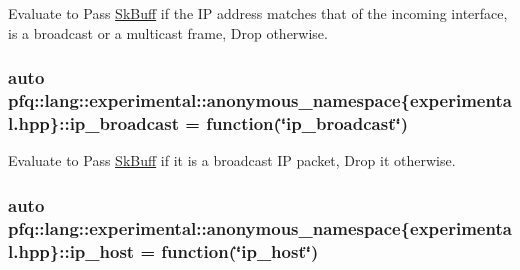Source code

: Evaluate to {\ttfamily Pass} \hyperlink{structpfq_1_1lang_1_1SkBuff}{Sk\+Buff} if the IP address matches that of the incoming interface, is a broadcast or a multicast frame, {\ttfamily Drop} otherwise. 

\subsubsection[{\texorpdfstring{ip\+\_\+broadcast}{ip_broadcast}}]{\setlength{\rightskip}{0pt plus 5cm}auto pfq\+::lang\+::experimental\+::anonymous\+\_\+namespace\{experimental.\+hpp\}\+::ip\+\_\+broadcast = {\bf function}(\char`\"{}ip\+\_\+broadcast\char`\"{})}\hypertarget{namespacepfq_1_1lang_1_1experimental_1_1anonymous__namespace_02experimental_8hpp_03_a5fbdc84e9899dc881ed25e37fbdddabc}{}\label{namespacepfq_1_1lang_1_1experimental_1_1anonymous__namespace_02experimental_8hpp_03_a5fbdc84e9899dc881ed25e37fbdddabc}


Evaluate to {\ttfamily Pass} \hyperlink{structpfq_1_1lang_1_1SkBuff}{Sk\+Buff} if it is a broadcast IP packet, {\ttfamily Drop} it otherwise. 

\subsubsection[{\texorpdfstring{ip\+\_\+host}{ip_host}}]{\setlength{\rightskip}{0pt plus 5cm}auto pfq\+::lang\+::experimental\+::anonymous\+\_\+namespace\{experimental.\+hpp\}\+::ip\+\_\+host = {\bf function}(\char`\"{}ip\+\_\+host\char`\"{})}\hypertarget{namespacepfq_1_1lang_1_1experimental_1_1anonymous__namespace_02experimental_8hpp_03_ab651cc72b27d482a4ae6c415f50780cd}{}\label{namespacepfq_1_1lang_1_1experimental_1_1anonymous__namespace_02experimental_8hpp_03_ab651cc72b27d482a4ae6c415f50780cd}


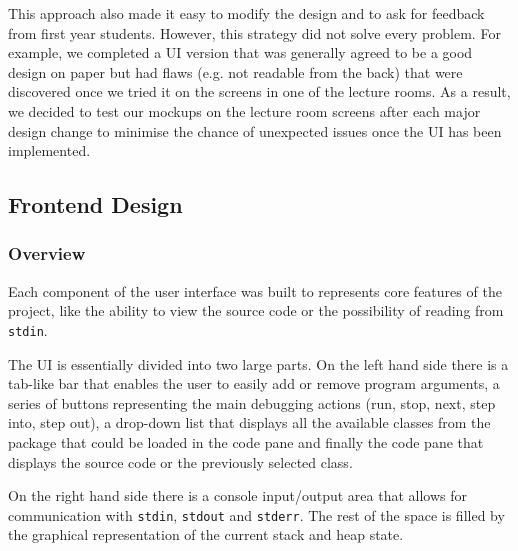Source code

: \documentclass[11pt, a4paper]{article}
\begin{document}
This approach also made it easy to modify the design and to ask for feedback from first year students.
However, this strategy did not solve every problem.
For example, we completed a UI version that was generally agreed to be a good design on paper but had flaws (e.g. not readable from the back) that were discovered once we tried it on the screens in one of the lecture rooms.
As a result, we decided to test our mockups on the lecture room screens after each major design change to minimise the chance of unexpected issues once the UI has been implemented.

\subsection{Frontend Design}
\subsubsection{Overview}

Each component of the user interface was built to represents core features of the project, like the ability to view the source code or the possibility of reading from \texttt{stdin}.

The UI is essentially divided into two large parts.
On the left hand side there is a tab-like bar that enables the user to easily add or remove program arguments, a series of buttons representing the main debugging actions (run, stop, next, step into, step out), a drop-down list that displays all the available classes from the package that could be loaded in the code pane and finally the code pane that displays the source code or the previously selected class.

On the right hand side there is a console input/output area that allows for communication with \texttt{stdin}, \texttt{stdout} and \texttt{stderr}. The rest of the space is filled by the graphical representation of the current stack and heap state.
\end{document}

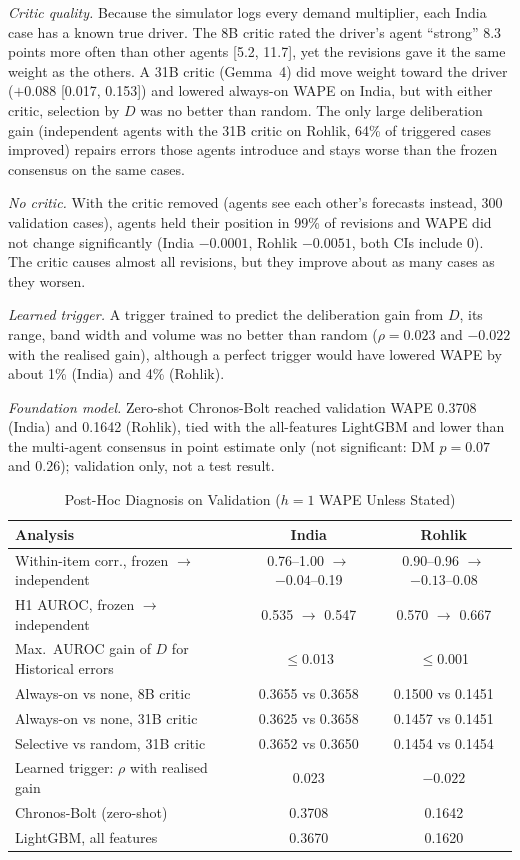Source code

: \documentclass[conference]{IEEEtran}
\begin{document}
\emph{Critic quality.} Because the simulator logs every demand multiplier, each India case has a
known true driver. The 8B critic rated the driver's agent ``strong'' 8.3 points more often than other
agents [5.2, 11.7], yet the revisions gave it the same weight as the others. A 31B critic (Gemma~4)
did move weight toward the driver ($+0.088$ [0.017, 0.153]) and lowered always-on WAPE on India,
but with either critic, selection by $D$ was no better than random. The only large deliberation gain
(independent agents with the 31B critic on Rohlik, 64\% of triggered cases improved) repairs errors
those agents introduce and stays worse than the frozen consensus on the same cases.

\emph{No critic.} With the critic removed (agents see each other's forecasts instead, 300 validation
cases), agents held their position in 99\% of revisions and WAPE did not change significantly (India
$-0.0001$, Rohlik $-0.0051$, both CIs include 0). The critic causes almost all revisions, but
they improve about as many cases as they worsen.

\emph{Learned trigger.} A trigger trained to predict the deliberation gain from $D$, its range, band
width and volume was no better than random ($\rho=0.023$ and $-0.022$ with the realised gain),
although a perfect trigger would have lowered WAPE by about 1\% (India) and 4\% (Rohlik).

\emph{Foundation model.} Zero-shot Chronos-Bolt reached validation WAPE 0.3708 (India) and 0.1642
(Rohlik), tied with the all-features LightGBM and lower than the multi-agent consensus in point
estimate only (not significant: DM $p=0.07$ and $0.26$); validation only, not a test result.

\begin{table}[t]
\caption{Post-Hoc Diagnosis on Validation ($h=1$ WAPE Unless Stated)}
\label{tab:diagnosis}
\centering
\scriptsize
\setlength{\tabcolsep}{3pt}
\begin{tabularx}{\columnwidth}{@{}Xcc@{}}
\toprule
Analysis & India & Rohlik \\
\midrule
Within-item corr., frozen $\rightarrow$ independent & 0.76--1.00 $\rightarrow$ $-0.04$--0.19 & 0.90--0.96 $\rightarrow$ $-0.13$--0.08 \\
H1 AUROC, frozen $\rightarrow$ independent & 0.535 $\rightarrow$ 0.547 & 0.570 $\rightarrow$ 0.667 \\
Max.\ AUROC gain of $D$ for Historical errors & $\le$0.013 & $\le$0.001 \\
\midrule
Always-on vs none, 8B critic & 0.3655 vs 0.3658 & 0.1500 vs 0.1451 \\
Always-on vs none, 31B critic & 0.3625 vs 0.3658 & 0.1457 vs 0.1451 \\
Selective vs random, 31B critic & 0.3652 vs 0.3650 & 0.1454 vs 0.1454 \\
\midrule
Learned trigger: $\rho$ with realised gain & 0.023 & $-0.022$ \\
Chronos-Bolt (zero-shot) & 0.3708 & 0.1642 \\
LightGBM, all features & 0.3670 & 0.1620 \\
\bottomrule
\end{tabularx}
\end{table}
\end{document}
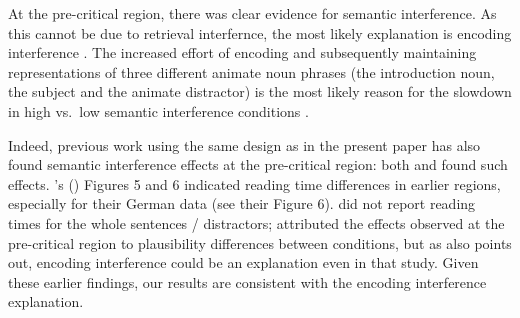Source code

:\documentclass[a4paper, man, floatsintext]{apa7}
\begin{document}
At the pre-critical region, there was clear evidence for semantic interference. As this cannot be due to retrieval interfernce, the most likely explanation is encoding interference \citep{Oberauer_Kliegl_2006}. The increased effort of encoding and subsequently maintaining representations of three different animate noun phrases (the introduction noun, the subject and the animate distractor) is the most likely reason for the slowdown in high vs.\ low semantic interference conditions \citep[for similar findings, see e.g., ][]{lago_etal_2021, kush_etal_2015, gordon02}. 

Indeed, previous work using the same design as in the present paper has also found semantic interference effects at the pre-critical region: both \cite{vandyke07} and \cite{mertzen} found such effects. \citeauthor{mertzen}'s (\citeyear{mertzen}) Figures 5 and 6 indicated reading time differences in earlier regions, especially for their German data (see their Figure 6). \cite{vandyke07} did not report reading times for the whole sentences / distractors;  \citeauthor{vandyke07} attributed the effects observed at the pre-critical region to plausibility differences between conditions, but as \cite{mertzen} also points out, encoding interference could be an explanation even in that study. Given these earlier findings, our results are consistent with the encoding interference explanation.
\end{document}
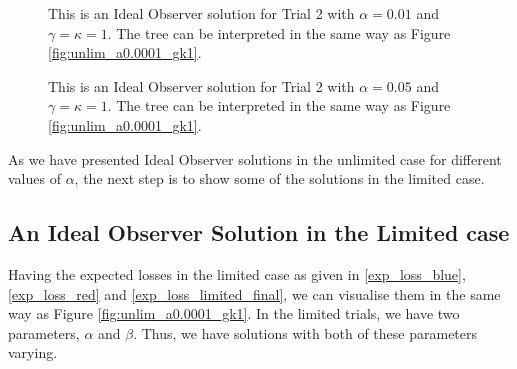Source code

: \begin{figure}
    \centering
    \begin{minipage}{0.45\textwidth}
        \centering
        \scalebox{0.5}{}
        \caption[IO Solution for Trial 2. $\alpha=0.01$,$\gamma=\kappa=1$]{This is an Ideal Observer solution for Trial 2 with $\alpha=0.01$ and $\gamma=\kappa=1$. The tree can be interpreted in the same way as Figure \ref{fig:unlim_a0.0001_gk1}.}
        \label{fig:IO_trial2_a0.01}
    \end{minipage}\hfill
    \begin{minipage}{0.45\textwidth}
        \centering
        \scalebox{0.5}{}
        \caption[IO Solution for Trial 2. $\alpha=0.05$,$\gamma=\kappa=1$]{This is an Ideal Observer solution for Trial 2 with $\alpha=0.05$ and $\gamma=\kappa=1$. The tree can be interpreted in the same way as Figure \ref{fig:unlim_a0.0001_gk1}.}
        \label{fig:IO_trial2_a0.05}
    \end{minipage}
\end{figure}

As we have presented Ideal Observer solutions in the unlimited case for different values of $\alpha$, the next step is to show some of the solutions in the limited case. 




\subsection{An Ideal Observer Solution in the Limited case}
Having the expected losses in the limited case as given in \eqref{exp_loss_blue}, \eqref{exp_loss_red} and \eqref{exp_loss_limited_final}, we can visualise them in the same way as Figure \ref{fig:unlim_a0.0001_gk1}. In the limited trials, we have two parameters, $\alpha$ and $\beta$. Thus, we have solutions with both of these parameters varying.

────

▶ [PROBLEM TO SOLVE]: The line containing "2 with $\alpha=0.01$" and all lines after it, to the end of the records, are to be output exactly and alone.

▶ [OUTPUT FOR THIS TASK]:
        \caption[IO Solution for Trial 2. $\alpha=0.01$,$\gamma=\kappa=1$]{This is an Ideal Observer solution for Trial 2 with $\alpha=0.01$ and $\gamma=\kappa=1$. The tree can be interpreted in the same way as Figure \ref{fig:unlim_a0.0001_gk1}.}
        \label{fig:IO_trial2_a0.01}
    \end{minipage}\hfill
    \begin{minipage}{0.45\textwidth}
        \centering
        \scalebox{0.5}{}
        \caption[IO Solution for Trial 2. $\alpha=0.05$,$\gamma=\kappa=1$]{This is an Ideal Observer solution for Trial 2 with $\alpha=0.05$ and $\gamma=\kappa=1$. The tree can be interpreted in the same way as Figure \ref{fig:unlim_a0.0001_gk1}.}
        \label{fig:IO_trial2_a0.05}
    \end{minipage}
\end{figure}

As we have presented Ideal Observer solutions in the unlimited case for different values of $\alpha$, the next step is to show some of the solutions in the limited case. 




\subsection{An Ideal Observer Solution in the Limited case}
Having the expected losses in the limited case as given in \eqref{exp_loss_blue}, \eqref{exp_loss_red} and \eqref{exp_loss_limited_final}, we can visualise them in the same way as Figure \ref{fig:unlim_a0.0001_gk1}. In the limited trials, we have two parameters, $\alpha$ and $\beta$. Thus, we have solutions with both of these parameters varying.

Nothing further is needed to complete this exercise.